** Problem to solve **
Write only how many lines in this data include "Authenticator".
═════ Input data
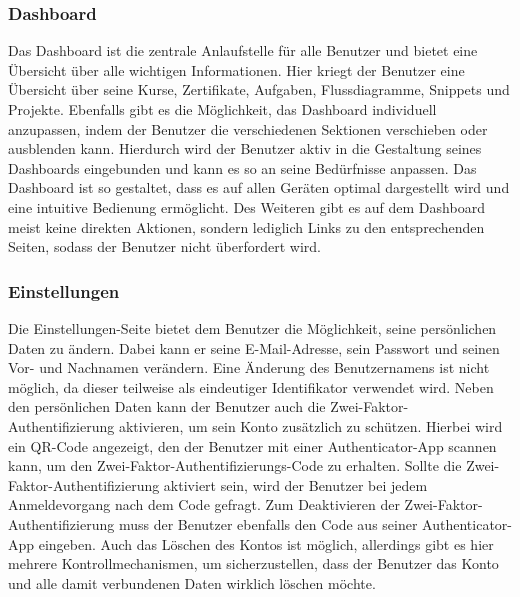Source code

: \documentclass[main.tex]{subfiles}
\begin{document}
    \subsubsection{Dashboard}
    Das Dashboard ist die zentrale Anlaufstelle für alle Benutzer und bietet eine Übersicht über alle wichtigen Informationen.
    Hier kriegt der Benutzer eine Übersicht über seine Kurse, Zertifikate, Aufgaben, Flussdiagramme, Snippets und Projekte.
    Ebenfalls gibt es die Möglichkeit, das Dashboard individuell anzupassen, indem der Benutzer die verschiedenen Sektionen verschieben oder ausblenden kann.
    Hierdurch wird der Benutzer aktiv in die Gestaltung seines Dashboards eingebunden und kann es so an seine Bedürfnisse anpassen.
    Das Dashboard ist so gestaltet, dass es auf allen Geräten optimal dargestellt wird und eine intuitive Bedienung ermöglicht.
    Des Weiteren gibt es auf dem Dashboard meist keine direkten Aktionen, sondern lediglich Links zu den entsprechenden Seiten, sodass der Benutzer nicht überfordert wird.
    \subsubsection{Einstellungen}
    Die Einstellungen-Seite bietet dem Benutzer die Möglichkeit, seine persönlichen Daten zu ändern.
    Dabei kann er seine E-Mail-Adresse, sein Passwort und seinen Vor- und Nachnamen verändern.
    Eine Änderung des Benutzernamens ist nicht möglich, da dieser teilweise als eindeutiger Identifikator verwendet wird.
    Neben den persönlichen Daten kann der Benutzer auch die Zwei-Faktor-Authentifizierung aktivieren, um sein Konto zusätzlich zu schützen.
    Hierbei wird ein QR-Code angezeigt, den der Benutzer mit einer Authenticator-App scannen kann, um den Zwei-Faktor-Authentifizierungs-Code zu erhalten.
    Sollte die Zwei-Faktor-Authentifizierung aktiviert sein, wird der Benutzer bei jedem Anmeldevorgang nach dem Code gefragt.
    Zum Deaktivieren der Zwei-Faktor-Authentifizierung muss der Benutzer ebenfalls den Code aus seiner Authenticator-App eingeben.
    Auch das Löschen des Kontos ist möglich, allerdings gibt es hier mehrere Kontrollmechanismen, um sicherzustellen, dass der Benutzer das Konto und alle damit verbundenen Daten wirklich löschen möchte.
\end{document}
══════════
═════ Input data
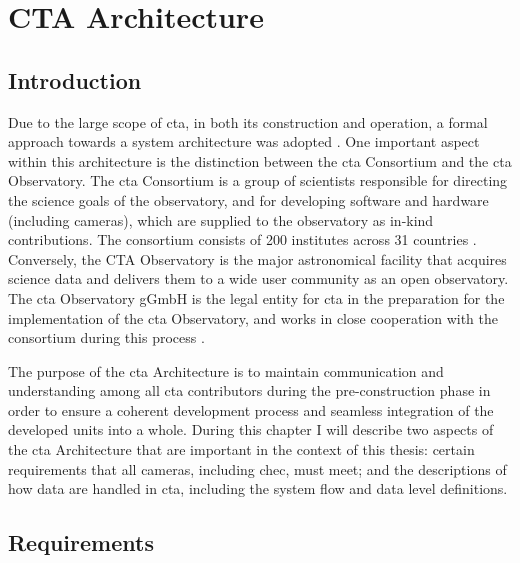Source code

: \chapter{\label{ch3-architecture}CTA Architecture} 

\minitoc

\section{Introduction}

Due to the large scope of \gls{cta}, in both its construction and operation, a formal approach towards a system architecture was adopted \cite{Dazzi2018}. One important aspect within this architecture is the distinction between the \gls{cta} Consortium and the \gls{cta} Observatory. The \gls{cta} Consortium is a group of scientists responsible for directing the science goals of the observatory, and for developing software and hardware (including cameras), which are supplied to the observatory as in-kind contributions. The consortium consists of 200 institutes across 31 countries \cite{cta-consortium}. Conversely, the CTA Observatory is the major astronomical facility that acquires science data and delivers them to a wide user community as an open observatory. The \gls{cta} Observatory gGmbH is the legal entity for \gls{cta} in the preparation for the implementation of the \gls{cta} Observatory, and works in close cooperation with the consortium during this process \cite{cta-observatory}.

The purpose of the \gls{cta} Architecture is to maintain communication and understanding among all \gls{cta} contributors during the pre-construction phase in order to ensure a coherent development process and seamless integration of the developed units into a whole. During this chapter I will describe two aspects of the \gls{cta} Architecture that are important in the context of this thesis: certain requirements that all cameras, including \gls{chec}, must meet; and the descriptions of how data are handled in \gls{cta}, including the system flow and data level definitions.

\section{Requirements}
══════════
** Answer to the problem **
2